Remember what I wrote yesterday in my review of the “Saturday Night” movie about how anyone doing a live broadcast has to deal with circumstances like this? As the seconds ticked by, I was riveted to the screen wondering what had gone wrong and imagining some raised voices in the control room.
After nearly a minute, instead of the live show resuming, up came another commercial break which lasted three more minutes. Then the slide reappeared before fading out as host Ariana Grande calmly re-introduced Stevie, who sang as if nothing had happened.
I told my wife about this oddity the next morning. She worked behind the scenes in local television and immediately understood the problem I was describing and the ruckus there would have been in the control room.
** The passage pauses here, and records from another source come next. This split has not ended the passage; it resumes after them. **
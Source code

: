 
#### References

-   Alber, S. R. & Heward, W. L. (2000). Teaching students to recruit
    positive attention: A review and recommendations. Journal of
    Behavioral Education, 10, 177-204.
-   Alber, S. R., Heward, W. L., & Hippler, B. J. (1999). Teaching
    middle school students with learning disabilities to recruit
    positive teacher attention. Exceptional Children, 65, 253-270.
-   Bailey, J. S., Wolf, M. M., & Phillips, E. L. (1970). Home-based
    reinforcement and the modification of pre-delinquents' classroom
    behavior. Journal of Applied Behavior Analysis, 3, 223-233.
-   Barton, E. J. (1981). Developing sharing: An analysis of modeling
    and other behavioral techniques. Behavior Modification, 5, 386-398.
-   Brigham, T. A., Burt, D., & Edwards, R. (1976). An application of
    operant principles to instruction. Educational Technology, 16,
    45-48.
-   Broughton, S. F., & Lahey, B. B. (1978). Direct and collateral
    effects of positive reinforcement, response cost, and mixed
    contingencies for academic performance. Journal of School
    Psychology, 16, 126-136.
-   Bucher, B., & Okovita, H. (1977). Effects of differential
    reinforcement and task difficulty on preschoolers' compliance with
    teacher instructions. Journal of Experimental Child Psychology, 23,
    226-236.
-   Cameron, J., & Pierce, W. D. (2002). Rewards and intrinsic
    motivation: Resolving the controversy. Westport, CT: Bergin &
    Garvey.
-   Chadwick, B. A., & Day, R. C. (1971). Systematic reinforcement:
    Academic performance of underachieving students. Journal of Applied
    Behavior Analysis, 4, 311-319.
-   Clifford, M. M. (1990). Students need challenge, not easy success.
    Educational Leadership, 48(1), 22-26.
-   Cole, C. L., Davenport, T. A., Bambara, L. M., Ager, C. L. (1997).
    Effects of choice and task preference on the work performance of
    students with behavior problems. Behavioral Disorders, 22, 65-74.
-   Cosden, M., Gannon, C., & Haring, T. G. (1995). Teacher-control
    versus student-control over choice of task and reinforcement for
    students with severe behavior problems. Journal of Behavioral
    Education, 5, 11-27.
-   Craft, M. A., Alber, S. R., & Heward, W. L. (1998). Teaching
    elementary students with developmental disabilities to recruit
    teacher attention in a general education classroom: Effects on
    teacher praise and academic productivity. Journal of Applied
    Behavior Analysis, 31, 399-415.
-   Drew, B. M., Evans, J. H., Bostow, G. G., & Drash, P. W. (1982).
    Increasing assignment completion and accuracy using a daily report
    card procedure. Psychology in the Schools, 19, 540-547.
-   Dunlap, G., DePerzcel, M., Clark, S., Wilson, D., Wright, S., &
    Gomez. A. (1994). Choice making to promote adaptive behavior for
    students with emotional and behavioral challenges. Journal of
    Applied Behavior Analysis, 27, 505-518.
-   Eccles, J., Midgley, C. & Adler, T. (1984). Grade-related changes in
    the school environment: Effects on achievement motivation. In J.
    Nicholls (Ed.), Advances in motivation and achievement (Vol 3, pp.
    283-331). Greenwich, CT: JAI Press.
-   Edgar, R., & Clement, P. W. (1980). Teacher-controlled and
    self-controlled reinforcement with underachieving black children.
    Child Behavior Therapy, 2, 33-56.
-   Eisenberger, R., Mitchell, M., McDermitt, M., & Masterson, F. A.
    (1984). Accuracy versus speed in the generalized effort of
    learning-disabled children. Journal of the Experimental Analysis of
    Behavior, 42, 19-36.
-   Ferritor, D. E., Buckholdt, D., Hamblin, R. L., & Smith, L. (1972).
So did my old friend Bill Sobel. He and I have been media freaks since high school. To this day, Bill and I call each other whenever we see or hear about something like this. It might mean nothing to most people, but it still piques our interest enormously. Since Bill worked for NBC at 30 Rock many years ago, he could picture the scenario exactly as we both speculated on what could have caused the live broadcast delay.
If this were the late eighties, Bill and I would have logged onto CompuServe’s Broadcast Professionals Forum, where someone would have posted the answer within minutes — followed by dozens of others chiming in and adding further details. Without that resource, we had to wait for Jed Rosenzweig to report on the LateNighter website that a sound board failed during the break and technicians had to scramble to either fix or replace it.
There were some cascading issues, however. Because that extra set of commercials had run earlier, the show found itself in something of a pickle in its second-to-last act.
The original rundown had called for there to be a commercial break between the Jennifer Coolidge “Maybelline” sketch and the show’s next live sketch, which was to have been a new edition of “Cinema Classics” featuring Kenan Thompson as Reese De’what and Ariana Grande as Judy Garland.
That break would have given the crew time to reset for the next sketch (and for Grande to do a quick wardrobe change). Without it, the show was forced to run a dress rehearsal version of the cut-for-time “Hotel Detective” sketch as the live audience watched along on monitors.
It wasn’t immediately clear why “Hotel Detective” was chosen over the dress rehearsal version of the “Cinema Classics” sketch that had been planned. We can only assume it came down to a question of timing.
This isn’t the first time that timing and/or technical reasons have forced Saturday Night Live to air a dress rehearsal version of a sketch during a live show, but it’s been more than two decades since it’s done so.
Even though we’ve all been out of the broadcast business for a long time, the three of us — Bill, my wife, and I — still got a big kick out of this.